This field trip was held by MAGMA.  It is the best club on the east coast as far as I am concerned.  Joe and I arrived at the pyrophyllite mine
 where collectors seek both pyrite cubes and fluorite.  The miners are only concerned with the pyrophyllite.  The pyrophyllite is ground down and sold  under the trade
name PYRAX.  PYRAX is then used in ceramics and other industrial products.  

The weather was cool and damp this day as it sprinkled on and off the entire day.  It didn't sprinkle hard enough to soak us through, so in my opinion it was great digging weather.
The parking lot was already full when we arrived for the dig.  Our spirits were high and we were eager to find some nice specimens.
Rick Jacquot head of MAGMA and Lee Fleming greeted those that arrived and collected signatures for sign-in.
Detecters and dollies  were ever present -- two very important tools at this mine.  With a metal detector you can locate large cubes of pyrite just under the surface.  Allthough pyrite
would normally be considered a trash metal to a sophisticated detector, turning a detector on "all metal mode" allows you to detect the pyrite without squelching it out.  The dollies
allow for a much easier time carrying  heavy equipment up and down the rugged terrain of this mine.  It can really come in handy if you fill your bucket with a metalic mineral. 

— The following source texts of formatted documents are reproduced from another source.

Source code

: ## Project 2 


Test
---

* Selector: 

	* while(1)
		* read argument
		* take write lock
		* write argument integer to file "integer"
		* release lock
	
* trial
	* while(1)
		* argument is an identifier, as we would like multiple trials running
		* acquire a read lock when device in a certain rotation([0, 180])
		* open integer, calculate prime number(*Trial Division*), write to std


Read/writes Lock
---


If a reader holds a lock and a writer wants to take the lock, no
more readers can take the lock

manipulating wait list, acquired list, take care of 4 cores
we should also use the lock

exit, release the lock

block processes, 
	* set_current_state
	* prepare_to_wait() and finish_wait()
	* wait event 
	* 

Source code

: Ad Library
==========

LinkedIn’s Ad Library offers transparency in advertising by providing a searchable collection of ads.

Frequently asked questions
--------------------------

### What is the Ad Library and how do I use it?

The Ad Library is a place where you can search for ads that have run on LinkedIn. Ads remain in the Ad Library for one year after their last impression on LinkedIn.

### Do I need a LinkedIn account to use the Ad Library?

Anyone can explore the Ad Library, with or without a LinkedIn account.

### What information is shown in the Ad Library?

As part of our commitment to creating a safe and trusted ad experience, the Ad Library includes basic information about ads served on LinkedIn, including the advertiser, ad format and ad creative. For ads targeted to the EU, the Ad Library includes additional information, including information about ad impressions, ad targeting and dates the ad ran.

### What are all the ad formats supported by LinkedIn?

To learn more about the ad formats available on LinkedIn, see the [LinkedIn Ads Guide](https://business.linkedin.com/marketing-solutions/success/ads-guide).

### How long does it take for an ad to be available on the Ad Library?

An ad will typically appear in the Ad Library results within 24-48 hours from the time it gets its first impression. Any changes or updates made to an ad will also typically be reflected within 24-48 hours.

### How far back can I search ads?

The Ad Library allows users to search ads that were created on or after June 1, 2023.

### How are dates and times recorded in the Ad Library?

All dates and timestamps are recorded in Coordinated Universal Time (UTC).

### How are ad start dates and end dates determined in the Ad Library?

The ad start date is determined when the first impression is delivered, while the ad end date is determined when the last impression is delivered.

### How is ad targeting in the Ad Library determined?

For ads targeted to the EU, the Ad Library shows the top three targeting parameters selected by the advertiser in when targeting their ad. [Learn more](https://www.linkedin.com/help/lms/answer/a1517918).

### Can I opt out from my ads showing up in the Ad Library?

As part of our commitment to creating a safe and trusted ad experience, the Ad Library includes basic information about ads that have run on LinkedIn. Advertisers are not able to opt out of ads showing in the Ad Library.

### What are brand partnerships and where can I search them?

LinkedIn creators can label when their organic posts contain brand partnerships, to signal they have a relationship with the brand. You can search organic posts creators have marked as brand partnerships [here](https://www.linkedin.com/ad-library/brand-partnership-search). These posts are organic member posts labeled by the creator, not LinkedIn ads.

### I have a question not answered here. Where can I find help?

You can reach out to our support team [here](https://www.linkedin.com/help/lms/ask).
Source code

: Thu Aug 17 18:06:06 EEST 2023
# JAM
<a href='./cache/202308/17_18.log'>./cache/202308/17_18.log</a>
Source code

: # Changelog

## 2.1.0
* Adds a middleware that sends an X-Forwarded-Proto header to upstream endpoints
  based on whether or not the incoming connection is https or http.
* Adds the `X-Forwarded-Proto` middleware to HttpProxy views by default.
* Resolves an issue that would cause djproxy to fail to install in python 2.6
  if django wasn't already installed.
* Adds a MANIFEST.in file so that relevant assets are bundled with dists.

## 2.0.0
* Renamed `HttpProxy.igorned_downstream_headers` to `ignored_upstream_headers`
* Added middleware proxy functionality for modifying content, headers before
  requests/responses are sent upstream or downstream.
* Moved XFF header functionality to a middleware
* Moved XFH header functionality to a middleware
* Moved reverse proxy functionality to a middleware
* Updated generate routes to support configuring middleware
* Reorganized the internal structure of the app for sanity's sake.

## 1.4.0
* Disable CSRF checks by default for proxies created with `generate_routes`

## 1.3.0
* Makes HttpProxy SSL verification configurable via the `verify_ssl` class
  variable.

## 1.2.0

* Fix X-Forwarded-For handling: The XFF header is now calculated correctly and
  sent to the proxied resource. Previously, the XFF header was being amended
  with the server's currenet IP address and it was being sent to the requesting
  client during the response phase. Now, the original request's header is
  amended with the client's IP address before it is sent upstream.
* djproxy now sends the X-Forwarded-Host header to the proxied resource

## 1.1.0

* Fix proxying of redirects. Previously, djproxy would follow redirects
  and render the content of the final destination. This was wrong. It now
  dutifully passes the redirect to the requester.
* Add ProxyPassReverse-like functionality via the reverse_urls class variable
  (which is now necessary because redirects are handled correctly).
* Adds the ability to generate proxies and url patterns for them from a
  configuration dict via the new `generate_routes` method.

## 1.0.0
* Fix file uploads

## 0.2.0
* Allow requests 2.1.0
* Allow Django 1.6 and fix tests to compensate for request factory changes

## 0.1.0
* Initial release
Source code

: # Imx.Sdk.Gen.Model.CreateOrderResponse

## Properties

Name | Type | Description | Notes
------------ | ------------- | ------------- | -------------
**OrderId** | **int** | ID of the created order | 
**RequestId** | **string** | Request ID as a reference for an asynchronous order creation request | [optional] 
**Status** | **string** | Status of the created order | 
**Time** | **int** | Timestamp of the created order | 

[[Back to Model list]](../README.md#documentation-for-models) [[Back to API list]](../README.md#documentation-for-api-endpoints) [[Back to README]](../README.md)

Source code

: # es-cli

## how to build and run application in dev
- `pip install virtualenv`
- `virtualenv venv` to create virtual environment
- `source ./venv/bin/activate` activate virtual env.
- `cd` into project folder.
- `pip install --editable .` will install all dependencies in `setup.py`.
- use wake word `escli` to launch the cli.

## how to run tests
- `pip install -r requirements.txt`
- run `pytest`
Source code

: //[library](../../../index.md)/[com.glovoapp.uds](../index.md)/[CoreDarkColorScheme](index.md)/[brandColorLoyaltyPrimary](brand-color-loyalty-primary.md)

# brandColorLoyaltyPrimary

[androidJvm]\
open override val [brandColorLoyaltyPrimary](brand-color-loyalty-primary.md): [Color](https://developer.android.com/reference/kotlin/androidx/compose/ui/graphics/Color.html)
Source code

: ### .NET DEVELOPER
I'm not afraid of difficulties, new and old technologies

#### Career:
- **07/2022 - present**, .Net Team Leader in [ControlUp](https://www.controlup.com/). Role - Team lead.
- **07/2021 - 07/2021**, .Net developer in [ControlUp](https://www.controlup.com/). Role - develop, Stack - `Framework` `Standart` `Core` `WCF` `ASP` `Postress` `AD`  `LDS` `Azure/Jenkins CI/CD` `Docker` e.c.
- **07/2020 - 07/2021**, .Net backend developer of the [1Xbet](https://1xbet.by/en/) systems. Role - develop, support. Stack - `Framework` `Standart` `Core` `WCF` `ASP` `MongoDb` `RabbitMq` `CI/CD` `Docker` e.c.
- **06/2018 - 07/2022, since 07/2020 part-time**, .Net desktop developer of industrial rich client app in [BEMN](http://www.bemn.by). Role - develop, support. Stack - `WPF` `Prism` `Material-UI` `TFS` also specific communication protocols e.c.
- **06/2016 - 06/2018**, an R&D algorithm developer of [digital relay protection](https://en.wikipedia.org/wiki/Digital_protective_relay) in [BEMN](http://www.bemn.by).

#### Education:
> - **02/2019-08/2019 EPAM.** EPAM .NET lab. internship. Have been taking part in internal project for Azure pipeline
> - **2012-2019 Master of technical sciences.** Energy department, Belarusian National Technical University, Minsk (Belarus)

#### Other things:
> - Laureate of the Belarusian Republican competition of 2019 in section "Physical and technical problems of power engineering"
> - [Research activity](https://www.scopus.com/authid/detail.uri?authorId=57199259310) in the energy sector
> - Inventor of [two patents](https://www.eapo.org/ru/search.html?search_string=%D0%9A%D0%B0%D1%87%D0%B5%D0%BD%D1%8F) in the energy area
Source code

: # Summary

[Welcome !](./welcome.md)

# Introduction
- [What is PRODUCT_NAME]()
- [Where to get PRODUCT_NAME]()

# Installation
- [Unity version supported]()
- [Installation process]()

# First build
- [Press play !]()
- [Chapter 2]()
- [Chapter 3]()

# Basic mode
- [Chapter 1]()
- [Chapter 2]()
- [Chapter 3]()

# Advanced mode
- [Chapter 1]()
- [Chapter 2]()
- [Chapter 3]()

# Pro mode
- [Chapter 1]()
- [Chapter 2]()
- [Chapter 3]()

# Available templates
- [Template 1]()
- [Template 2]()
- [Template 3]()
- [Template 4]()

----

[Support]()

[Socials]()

It became apparent that the majority of the people seemed to be lined up from the top of this ridge to the ridge in the background. This was where the pyrite cubes were being found.
This line of people defined the zone where the pyrite cubes were most present.
Dave H. and Dave L. were digging hard and inspecting the surface for signs of pyrite.
Tim found a big one.  And now he's wondering how to get it out without breaking it.  Pyrite is very brittle and it is very difficult to extract the pyrite from this matrix without breaking it.
Even the vibration of the chisel on the matrix an inch away from the specimen can cause fractures and even break the pyrite specimen  in two. The best way to extract them is to move
out at least 3 or more inches from the specimen and extract the matrix around it.  In this way less vibration and stress is transferred into the specimen.
After several minutes of chiseling Tim finally works the pyrite free.
Austin works on a wall  where shiny well preserved and larger specimens are found.  The price however is that the matrix if much harder here than other places and the chiseling
and pounding are much harder on the hands and wrists.
Austin work payed off as he scores with a find of a nice cluster of pyrite cubes.
After many long minutes of careful chipping he extracts a very nice cube.
.Here is one I located with my metal detector.
Toward the end of the day Dave Hart located a nice spot where many cubes were coming out.  I asked if I could dig next to him and he graciously obliged.  Thanks to Dave I was able
to dig out some smaller but well preserved twinned and single cubes.
Here are some of my finds. Thanks MAGMA for putting on another great fieldtrip.